Die Rolle von Kohlenstoffdioxid für den Klimawandel ist in aller Munde. Rein rechnerisch könnte eine weltweite Steigerung des Humus-Aufbaus (wie ihn die Öko-Landwirtschaft betreibt) auf sämtlichen landwirtschaftlich genutzten Böden um lediglich 4 Promille den gesamten laufenden menschengemachten CO²-Austoß kompensieren. Er müsste also allein schon deshalb zum zentralen Anliegen der Landwirtschaft erhoben werden, von allen anderen positiven Begleitwirkungen abgesehen.

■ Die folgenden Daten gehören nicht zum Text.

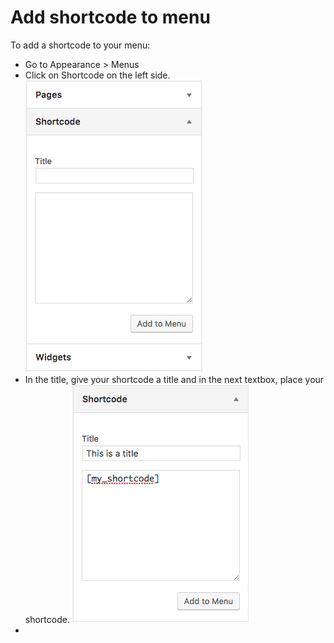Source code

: # Add shortcode to menu

To add a shortcode to your menu:

* Go to Appearance &gt; Menus
* Click on Shortcode on the left side. ![](/assets/iomenu-shortcode.png)
* In the title, give your shortcode a title and in the next textbox, place your shortcode. ![](/assets/iomenu-shortcode-added.png)
* 

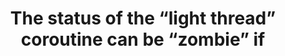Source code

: ---
layout: post
title: <p>The status of the “light thread” coroutine can be “zombie” if</p> 
tags: [lua文章]
categories: [lua文章]
---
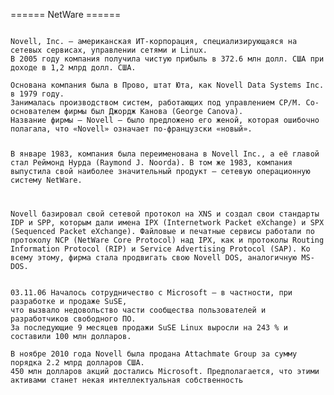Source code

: ====== NetWare ======

<code>
Novell, Inc. — американская ИТ-корпорация, специализирующаяся на сетевых сервисах, управлении сетями и Linux. 
В 2005 году компания получила чистую прибыль в 372.6 млн долл. США при доходе в 1,2 млрд долл. США.
</code>

<code>
Основана компания была в Прово, штат Юта, как Novell Data Systems Inc. в 1979 году. 
Занималась производством систем, работающих под управлением CP/M. Со-основателем фирмы был Джордж Канова (George Canova). 
Название фирмы — Novell — было предложено его женой, которая ошибочно полагала, что «Novell» означает по-французски «новый».

В январе 1983, компания была переименована в Novell Inc., а её главой стал Реймонд Нурда (Raymond J. Noorda). 
В том же 1983, компания выпустила свой наиболее значительный продукт — сетевую операционную систему NetWare.

Novell базировал свой сетевой протокол на XNS и создал свои стандарты IDP и SPP, которым дали имена IPX 
(Internetwork Packet eXchange) и SPX (Sequenced Packet eXchange). 
Файловые и печатные сервисы работали по протоколу NCP (NetWare Core Protocol) над IPX, как и протоколы 
Routing Information Protocol (RIP) и Service Advertising Protocol (SAP). 
Ко всему этому, фирма стала продвигать свою Novell DOS, аналогичную MS-DOS.
</code>

<code>
03.11.06 Началось сотрудничество с Microsoft — в частности, при разработке и продаже SuSE, 
что вызвало недовольство части сообщества пользователей и разработчиков свободного ПО. 
За последующие 9 месяцев продажи SuSE Linux выросли на 243 % и составили 100 млн долларов.
</code>

<code>
В ноябре 2010 года Novell была продана Attachmate Group за сумму порядка 2.2 млрд долларов США. 
450 млн долларов акций достались Microsoft. Предполагается, что этими активами станет некая интеллектуальная собственность
</code>


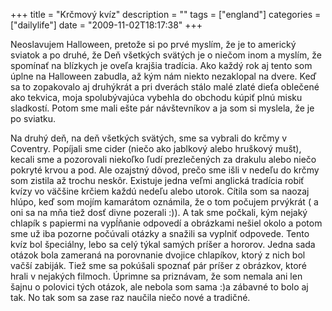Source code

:+++
title = "Krčmový kvíz"
description = ""
tags = ["england"]
categories = ["dailylife"]
date = "2009-11-02T18:17:38"
+++

Neoslavujem Halloween, pretože si po prvé myslím, že je to americký sviatok a po druhé, že Deň
všetkých svätých je o niečom inom a myslím, že spomínať na blízkych je oveľa krajšia tradícia. Ako
každý rok aj tento som úplne na Halloween zabudla, až kým nám niekto nezaklopal na dvere. Keď sa to
zopakovalo aj druhýkrát a pri dverách stálo malé zlaté dieťa oblečené ako tekvica, moja
spolubývajúca vybehla do obchodu kúpiť plnú misku sladkostí. Potom sme mali ešte pár návštevníkov a
ja som si myslela, že je po sviatku.


Na druhý deň, na deň všetkých svätých, sme sa vybrali do krčmy v Coventry. Popíjali sme cider (niečo
ako jablkový alebo hruškový mušt), kecali sme a pozorovali niekoľko ľudí prezlečených za drakulu
alebo niečo pokryté krvou a pod. Ale ozajstný dôvod, prečo sme išli v nedeľu do krčmy som zistila
až trochu neskôr. Existuje jedna veľmi anglická tradícia robiť kvízy vo väčšine krčiem každú nedeľu
alebo utorok. Cítila som sa naozaj hlúpo, keď som mojím kamarátom oznámila, že o tom počujem
prvýkrát ( a oni sa na mňa tiež dosť divne pozerali :)). A tak sme počkali, kým nejaký chlapík s
papiermi na vypĺňanie odpovedí a obrázkami nešiel okolo a potom sme už iba pozorne počúvali otázky
a snažili sa vyplniť odpovede. Tento kvíz bol špeciálny, lebo sa celý týkal samých príšer a
hororov. Jedna sada otázok bola zameraná na porovnanie dvojice chlapíkov, ktorý z nich bol vačší
zabiják. Tiež sme sa pokúšali spoznať pár príšer z obrázkov, ktoré hrali v nejakých filmoch.
Úprimne sa priznávam, že som nemala ani len šajnu o polovici tých otázok, ale nebola som sama :)a
zábavné to bolo aj tak. No tak som sa zase raz naučila niečo nové a tradičné.
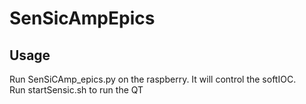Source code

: # SenSicAmpEpics
## Usage
Run SenSiCAmp_epics.py on the raspberry. It will control the softIOC.<br>
Run startSensic.sh to run the QT
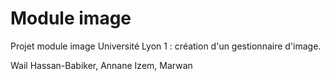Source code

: # Module image

Projet module image Université Lyon 1 : création d'un gestionnaire d'image.

Wail Hassan-Babiker, Annane Izem, Marwan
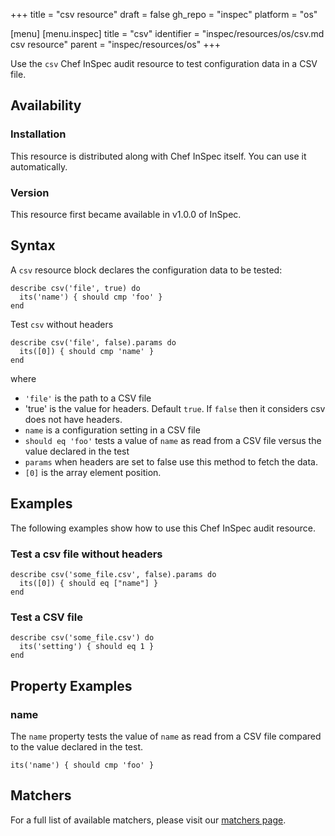+++
title = "csv resource"
draft = false
gh_repo = "inspec"
platform = "os"

[menu]
  [menu.inspec]
    title = "csv"
    identifier = "inspec/resources/os/csv.md csv resource"
    parent = "inspec/resources/os"
+++

Use the `csv` Chef InSpec audit resource to test configuration data in a CSV file.

## Availability

### Installation

This resource is distributed along with Chef InSpec itself. You can use it automatically.

### Version

This resource first became available in v1.0.0 of InSpec.

## Syntax

A `csv` resource block declares the configuration data to be tested:

    describe csv('file', true) do
      its('name') { should cmp 'foo' }
    end

Test ``csv`` without headers

    describe csv('file', false).params do
      its([0]) { should cmp 'name' }
    end

where

- `'file'` is the path to a CSV file
- 'true' is the value for headers. Default `true`. If `false` then it considers csv does not have headers.
- `name` is a configuration setting in a CSV file
- `should eq 'foo'` tests a value of `name` as read from a CSV file versus the value declared in the test
- `params` when headers are set to false use this method to fetch the data.
- `[0]` is the array element position.

## Examples

The following examples show how to use this Chef InSpec audit resource.

### Test a csv file without headers

    describe csv('some_file.csv', false).params do
      its([0]) { should eq ["name"] }
    end

### Test a CSV file

    describe csv('some_file.csv') do
      its('setting') { should eq 1 }
    end

## Property Examples

### name

The `name` property tests the value of `name` as read from a CSV file compared to the value declared in the test.

    its('name') { should cmp 'foo' }

## Matchers

For a full list of available matchers, please visit our [matchers page](/inspec/matchers/).
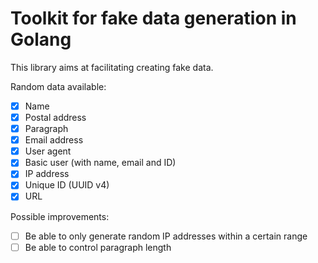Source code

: # Toolkit for fake data generation in Golang

This library aims at facilitating creating fake data.

Random data available:
- [x] Name
- [x] Postal address
- [x] Paragraph
- [x] Email address
- [x] User agent
- [x] Basic user (with name, email and ID)
- [x] IP address
- [x] Unique ID (UUID v4)
- [x] URL

Possible improvements:
- [ ] Be able to only generate random IP addresses within a certain range
- [ ] Be able to control paragraph length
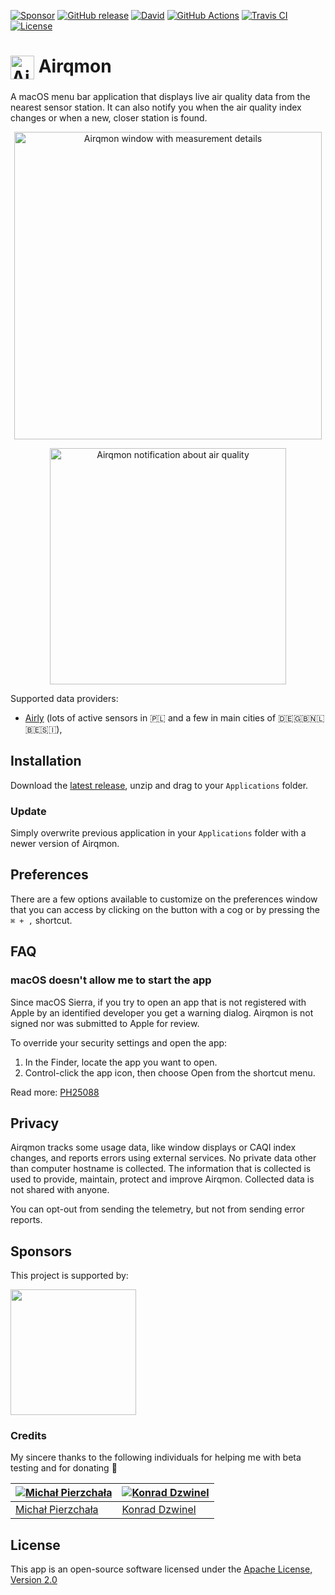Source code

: [![Sponsor][sponsor-badge]][sponsor]
[![GitHub release][badge-github-release]][airqmon-latest-release]
[![David][badge-david-deps]][david]
[![GitHub Actions][badge-gh-actions]][gh-actions]
[![Travis CI][badge-travis]][travis]
[![License][badge-license]][license]

# <img src="https://user-images.githubusercontent.com/1029142/32918679-7336704a-cb23-11e7-92b2-d8a7f2588055.png" width="38px" alt="Airqmon icon" align="top" /> Airqmon

A macOS menu bar application that displays live air quality data from the nearest sensor station. It can also notify you when the air quality index changes or when a new, closer station is found.

<p align="center">
  <img width="492" align="center" alt="Airqmon window with measurement details" src="https://airqmon.app/assets/airqmon-overview@2x.png" />
</p>

<p align="center">
  <img src="https://user-images.githubusercontent.com/1029142/36537429-674931ba-17d0-11e8-88ee-c246226c1053.png" width="378px" align="center" alt="Airqmon notification about air quality" />
</p>

Supported data providers:

- [Airly][airly] (lots of active sensors in 🇵🇱 and a few in main cities of 🇩🇪🇬🇧🇳🇱🇧🇪🇸🇮),

## Installation

Download the [latest release][airqmon-latest-release], unzip and drag to your `Applications` folder.

### Update

Simply overwrite previous application in your `Applications` folder with a newer version of Airqmon.

## Preferences

There are a few options available to customize on the preferences window that you can access by clicking on the button with a cog or by pressing the `⌘ + ,` shortcut.

## FAQ

### macOS doesn't allow me to start the app

Since macOS Sierra, if you try to open an app that is not registered with Apple by an identified developer you get a warning dialog. Airqmon is not signed nor was submitted to Apple for review.

To override your security settings and open the app:

1. In the Finder, locate the app you want to open.
2. Control-click the app icon, then choose Open from the shortcut menu.

Read more: [PH25088](https://support.apple.com/kb/PH25088?locale=en_US)

## Privacy

Airqmon tracks some usage data, like window displays or CAQI index changes, and reports errors using external services. No private data other than computer hostname is collected. The information that is collected is used to provide, maintain, protect and improve Airqmon. Collected data is not shared with anyone.

You can opt-out from sending the telemetry, but not from sending error reports.

## Sponsors

<p>This project is supported by:</p>
<p>
  <a href="https://m.do.co/c/38582030d6df">
    <img src="https://opensource.nyc3.cdn.digitaloceanspaces.com/attribution/assets/SVG/DO_Logo_horizontal_blue.svg" width="201px">
  </a>
</p>

### Credits

My sincere thanks to the following individuals for helping me with beta testing and for donating 🙏

| [![Michał Pierzchała](https://github.com/thymikee.png?size=50)](https://github.com/thymikee) | [![Konrad Dzwinel](https://github.com/kdzwinel.png?size=50)](https://github.com/kdzwinel) |
| -------------------------------------------------------------------------------------------- | ----------------------------------------------------------------------------------------- |
| [Michał Pierzchała](https://github.com/thymikee)                                             | [Konrad Dzwinel](https://github.com/kdzwinel)                                             |

## License

This app is an open-source software licensed under the [Apache License, Version 2.0][license]

[license]: https://raw.githubusercontent.com/jsynowiec/airqmon/master/LICENSE
[airqmon-latest-release]: https://github.com/jsynowiec/airqmon/releases/latest
[david]: http://david-dm.org/jsynowiec/airqmon
[gh-actions]: https://actions-badge.atrox.dev/jsynowiec/airqmon/goto?ref=master
[travis]: https://travis-ci.org/jsynowiec/airqmon
[badge-github-release]: https://img.shields.io/github/release/jsynowiec/airqmon.svg
[badge-license]: https://img.shields.io/github/license/jsynowiec/airqmon.svg
[badge-david-deps]: https://img.shields.io/david/jsynowiec/airqmon.svg
[badge-gh-actions]: https://img.shields.io/endpoint.svg?url=https%3A%2F%2Factions-badge.atrox.dev%2Fjsynowiec%2Fairqmon%2Fbadge%3Fref%3Dmaster&style=flat
[badge-travis]: https://travis-ci.org/jsynowiec/airqmon.svg?branch=master
[airly]: https://airly.eu/
[sponsor-badge]: https://img.shields.io/badge/♥-Sponsor-fc0fb5.svg
[sponsor]: https://github.com/sponsors/jsynowiec
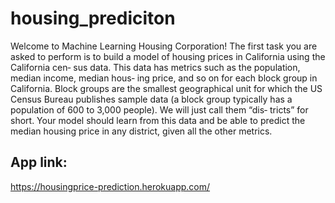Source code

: # housing_prediciton
Welcome to Machine Learning Housing Corporation! The first task you are asked to perform is to build a model of housing prices in California using the California cen‐ sus data. This data has metrics such as the population, median income, median hous‐ ing price, and so on for each block group in California. Block groups are the smallest geographical unit for which the US Census Bureau publishes sample data (a block group typically has a population of 600 to 3,000 people). We will just call them “dis‐ tricts” for short. Your model should learn from this data and be able to predict the median housing price in any district, given all the other metrics.




## App link:

https://housingprice-prediction.herokuapp.com/





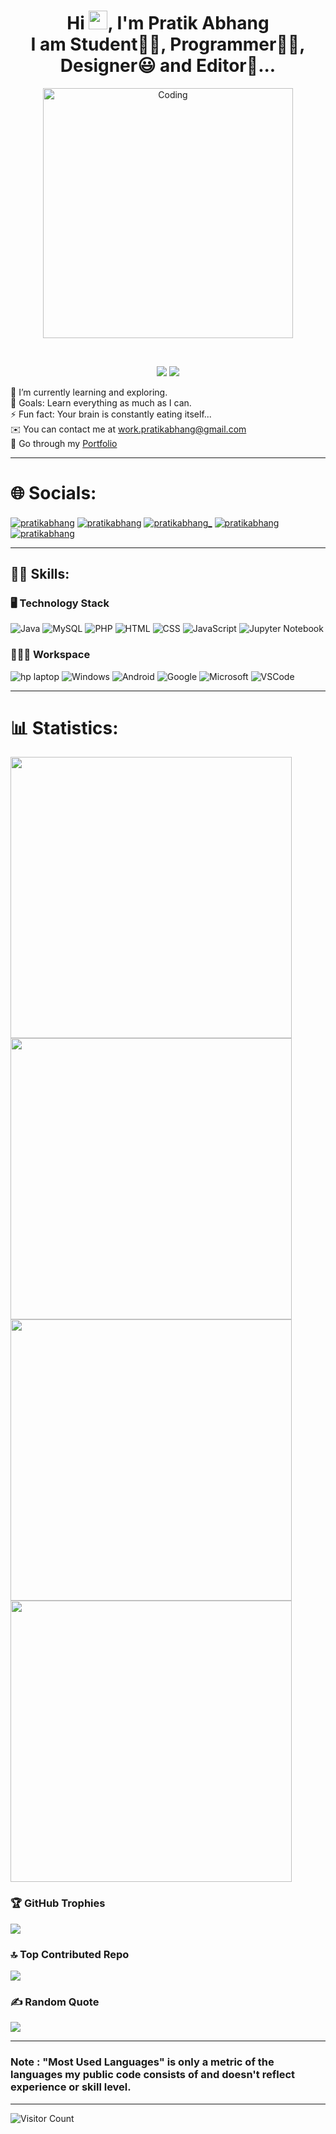 <div align="center">
  <h1 align="center"> Hi <img src="https://raw.githubusercontent.com/MartinHeinz/MartinHeinz/master/wave.gif" width="30">, I'm Pratik Abhang <br> I am Student👨‍🎓, Programmer👨‍💻, Designer😃 and Editor🤩...
  </h1>
  <p>
    <img alt="Coding" width="400" src="https://raw.githubusercontent.com/PolarBearGG/PolarBearGG/master/web-developer.gif">
  </p>
  <br>
  <p>
    <img src="https://komarev.com/ghpvc/?username=pratikabhang&style=for-the-badge">
    <img src="https://custom-icon-badges.herokuapp.com/badge/dynamic/json?logo=star&color=55960c&labelColor=488207&label=Stars&style=for-the-badge&query=%24.stars&url=https://api.github-star-counter.workers.dev/user/pratikabhang">
  </p>
</div>

🌱 I’m currently learning and exploring.<br>
🥅 Goals: Learn everything as much as I can.<br>
⚡ Fun fact: Your brain is constantly eating itself...<br> 
✉️ You can contact me at [work.pratikabhang@gmail.com](mailto:work.pratikabhang@gmail.com)  <br>
📌 Go through my [Portfolio](https://pratikabhang.netlify.app/)<br>

---

# 🌐 Socials:

<p align="left">
    <a href="https://pratikabhang.netlify.app/" target="_blank"><img align="center" src="https://img.shields.io/badge/Portfolio-%23000000.svg?style=for-the-badge&logo=firefox&logoColor=#FF7139" alt="pratikabhang" /></a>
  <a href="mailto:work.pratikabhang@gmail.com" target="_blank"><img align="center" src="https://img.shields.io/badge/gmail-%23EA4335.svg?&style=for-the-badge&logo=gmail&logoColor=white" alt="pratikabhang" /></a>
  <a href="https://instagram.com/pratiksabhang" target="_blank"><img align="center" src="https://img.shields.io/badge/Instagram-%23E4405F.svg?style=for-the-badge&logo=instagram&logoColor=white" alt="pratikabhang_" /></a>
  <a href="https://linkedin.com/in/pratikabhang/" target="_blank"><img align="center" src="https://img.shields.io/badge/linkedin-%230A66C2.svg?&style=for-the-badge&logo=linkedin&logoColor=white" alt="pratikabhang" /></a>
  <a href="https://github.com/pratikabhang" target="_blank"><img align="center" src="https://img.shields.io/badge/GitHub-%23121011.svg?style=for-the-badge&logo=github&logoColor=white" alt="pratikabhang" /></a>
</p>

---

## 👨‍🎓 Skills:

### 🖥️ Technology Stack
![Java](https://img.shields.io/badge/java-%23ED8B00.svg?style=for-the-badge&logo=openjdk&logoColor=white)
![MySQL](https://img.shields.io/badge/mysql-%2300000f.svg?style=for-the-badge&logo=mysql&logoColor=white) 
![PHP](https://img.shields.io/badge/php-%23777BB4.svg?style=for-the-badge&logo=php&logoColor=white) 
![HTML](https://img.shields.io/badge/html5-%23E34F26.svg?style=for-the-badge&logo=html5&logoColor=white) 
![CSS](https://img.shields.io/badge/css3-%231572B6.svg?style=for-the-badge&logo=css3&logoColor=white) 
![JavaScript](https://img.shields.io/badge/javascript-%23323330.svg?style=for-the-badge&logo=javascript&logoColor=%23F7DF1E) 
![Jupyter Notebook](https://img.shields.io/badge/jupyter-%23F37626.svg?style=for-the-badge&logo=jupyter&logoColor=white)

### 👨🏻‍💻 Workspace
![hp laptop](https://img.shields.io/badge/hp%20laptop-0096D6?style=for-the-badge&logo=hp&logoColor=white)
![Windows](https://img.shields.io/badge/Windows-0078D6?style=for-the-badge&logo=windows&logoColor=white)
![Android](https://img.shields.io/badge/Android-3DDC84?style=for-the-badge&logo=android&logoColor=white)
![Google](https://img.shields.io/badge/Google-4285F4?style=for-the-badge&logo=google&logoColor=white)
![Microsoft](https://img.shields.io/badge/Microsoft-0078D4?style=for-the-badge&logo=microsoft&logoColor=white)
![VSCode](https://img.shields.io/badge/VSCode-0078D4?style=for-the-badge&logo=visual-studio-code&logoColor=white)

---

# 📊 Statistics:

<img src="https://github-profile-summary-cards.vercel.app/api/cards/profile-details?username=pratikabhang&theme=vue" width="450" />
<img src="https://github-readme-stats.vercel.app/api/top-langs/?username=pratikabhang&theme=swift&hide_border=false&include_all_commits=false&count_private=false&layout=compact" width="450" height="auto"/>
<img src="https://github-readme-streak-stats.herokuapp.com/?user=pratikabhang&theme=radical&hide_border=false" width="450" height="auto"/>
<img src="https://github-readme-stats.vercel.app/api?username=pratikabhang&theme=radical&hide_border=false&include_all_commits=false&count_private=false" width="450" height="auto"/>

### 🏆 GitHub Trophies
![](https://github-profile-trophy.vercel.app/?username=pratikabhang&theme=radical&no-frame=false&no-bg=false&margin-w=4)

### 🔝 Top Contributed Repo
![](https://github-contributor-stats.vercel.app/api?username=pratikabhang&limit=5&theme=dracula&combine_all_yearly_contributions=true)

### ✍️ Random Quote
![](https://quotes-github-readme.vercel.app/api?type=horizontal&theme=radical)

---

### Note : "Most Used Languages" is only a metric of the languages my public code consists of and doesn't reflect experience or skill level.

---
![Visitor Count](https://profile-counter.glitch.me/{pratikabhang}/count.svg)
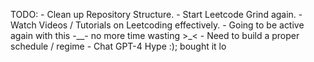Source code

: TODO:
    - Clean up Repository Structure.
    - Start Leetcode Grind again.
    - Watch Videos / Tutorials on Leetcoding effectively.
    - Going to be active again with this -__- no more time wasting >_<
    - Need to build a proper schedule / regime
    - Chat GPT-4 Hype :); bought it lo 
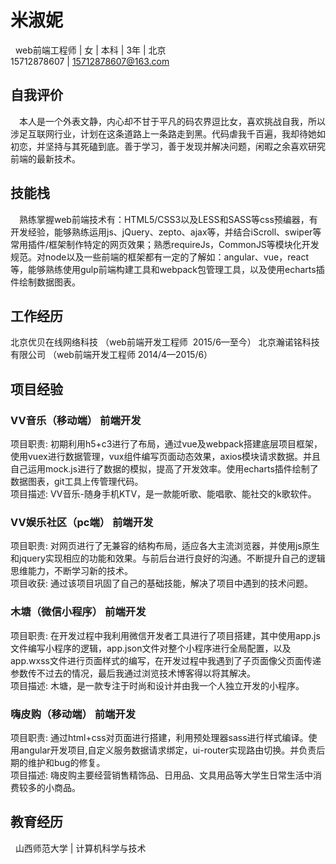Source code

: # 米淑妮
   web前端工程师 | 女 | 本科 | 3年 | 北京 <br>
   15712878607 | 15712878607@163.com
## 自我评价
 　本人是一个外表文静，内心却不甘于平凡的码农界逗比女，喜欢挑战自我，所以涉足互联网行业，计划在这条道路上一条路走到黑。代码虐我千百遍，我却待她如初恋，并坚持与其死磕到底。善于学习，善于发现并解决问题，闲暇之余喜欢研究前端的最新技术。
## 技能栈
 　熟练掌握web前端技术有：HTML5/CSS3以及LESS和SASS等css预编器，有开发经验，能够熟练运用js、jQuery、zepto、ajax等，并结合iScroll、swiper等常用插件/框架制作特定的网页效果；熟悉requireJs，CommonJS等模块化开发规范。对node以及一些前端的框架都有一定的了解如：angular、vue，react等，能够熟练使用gulp前端构建工具和webpack包管理工具，以及使用echarts插件绘制数据图表。
## 工作经历 
   北京优贝在线网络科技	  （web前端开发工程师  	2015/6—至今）
   北京瀚诺铭科技有限公司 	  （web前端开发工程师	2014/4—2015/6）
## 项目经验
### VV音乐（移动端） 	前端开发 　
   项目职责:  初期利用h5+c3进行了布局，通过vue及webpack搭建底层项目框架，使用vuex进行数据管理，vux组件编写页面动态效果，axios模块请求数据。并且自己运用mock.js进行了数据的模拟，提高了开发效率。使用echarts插件绘制了数据图表，git工具上传管理代码。<br>
   项目描述: VV音乐-随身手机KTV，是一款能听歌、能唱歌、能社交的k歌软件。
### VV娱乐社区（pc端）	前端开发 
   项目职责:  对网页进行了无兼容的结构布局，适应各大主流浏览器，并使用js原生和jquery实现相应的功能和效果。与前后台进行良好的沟通。不断提升自己的逻辑思维能力，不断学习新的技术。<br>
   项目收获:  通过该项目巩固了自己的基础技能，解决了项目中遇到的技术问题。
### 木塘（微信小程序） 	前端开发  	
   项目职责: 在开发过程中我利用微信开发者工具进行了项目搭建，其中使用app.js文件编写小程序的逻辑，app.json文件对整个小程序进行全局配置，以及app.wxss文件进行页面样式的编写，在开发过程中我遇到了子页面像父页面传递参数传不过去的情况，最后我通过浏览技术博客得以将其解决。<br>
   项目描述: 木塘，是一款专注于时尚和设计并由我一个人独立开发的小程序。
### 嗨皮购（移动端） 	前端开发  	
   项目职责: 通过html+css对页面进行搭建，利用预处理器sass进行样式编译。使用angular开发项目,自定义服务数据请求绑定，ui-router实现路由切换。并负责后期的维护和bug的修复。<br>
   项目描述: 嗨皮购主要经营销售精饰品、日用品、文具用品等大学生日常生活中消费较多的小商品。
## 教育经历 
   山西师范大学 | 计算机科学与技术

Das Insektensterben hat mit der Studie der Krefelder Forschungsgruppe, die für die Zeit 1989 – 2015 einen pauschalen Rückgang von über 75% der Gesamt-Biomasse von Insekten dokumentiert, die Öffentlichkeit erreicht. Dabei zeigen Untersuchungen z. B. für Laufkäfer schon für die Jahrzehnte zuvor eine dramatische Abnahme. Bei Vögeln musste innerhalb der letzten 12 Jahre ein Verlust von 12,7 Mio Brutpaaren in Deutschland verbucht werden. Die Ursachen mögen sehr komplex sein, der Einsatz von hochgiftigen Pflanzenschutzmitteln hat daran unbestreitbar einen herausragenden Anteil. Ihre Anwendung ist von 1994 bis 2017 deutlich angestiegen, obwohl der Anteil des Ökolandbaus inzwischen 8% erreicht hat. Biozide mögen im Labor noch so gezielt nur bestimmte Organismen töten. Im Freiland bewirkt die Ausschaltung jeder Art von Lebewesen eine Destabilisierung des Ökosystems. Dazu kommt, dass die Prüfverfahren bezüglich ökosystemischer Wirkungen völlig unzureichend sind. Nicht nur, dass generell allein der Hauptwirkstoff, nicht aber die tatsächlich angewendete „Formulierung“ mit Hilfsstoffen getestet wird, und erst recht nicht die Wechselwirkungen bei der Kombination mit weiteren Bioziden, wie sie in der Praxis häufig auftritt. Die Prüfung im Labor geht schon als solche an der Wirklichkeit in Ökosystemen vorbei. Z. B. zeigten sich Insektizide in natürlichen Gewässern bei tatsächlich dort in Frage kommenden Konzentrationen für Kaulquappen um den Faktor 100 – 200 schädlicher als im Labor, weil sie mit natürlicherweise von anderen Gewässerbewohnern abgegebenen Stoffen in Wechselwirkung treten. Löwenstein prägte dafür das Schlagwort vom „Dieselgate der Pflanzenschutzmittel“.

Die umstrittene Diskussion um Krebsgefahren durch Glyphosat schlug hohe Wellen, traf aber auf diesem Hintergrund noch nicht einmal das wichtigste Problem. Denn demgegenüber ist die Schädigung der Ökosysteme durch Glyphosat unbestreitbar: so schädigt Glyphosat (neben vielen weiteren „Nebenwirkungen“) Regenwürmer und zahllose Mikroorganismen als Hauptakteure der Bodenfruchtbarkeit. Wenig bekannt: es gab einen Patentantrag für Glyphosat auf Zulassung als umfassend verwendbares Antibiotikum!!
Die weitestgehende Spezialisierung ist ein weiterer entscheidender Faktor für die hochgradige Instabilität der konventionellen Landwirtschaftssysteme. Trotz aller ihrer technokratischen „Fortschritte“ führt sie zu massiven und wachsenden Existenzproblemen vieler Landwirte.

Einen Ausweg aus diesem Dilemma sieht Löwenstein allein im ökologischen Landbau. Richtig angepasst an die örtlichen Naturbedingungen vereinen seine diversifizierten Wirtschaftssysteme relativ hohe Produktivität mit relativ niedrigem Betriebsmitteleinsatz und nicht zuletzt Förderung der Gesundheit von Landwirten und Verbrauchern.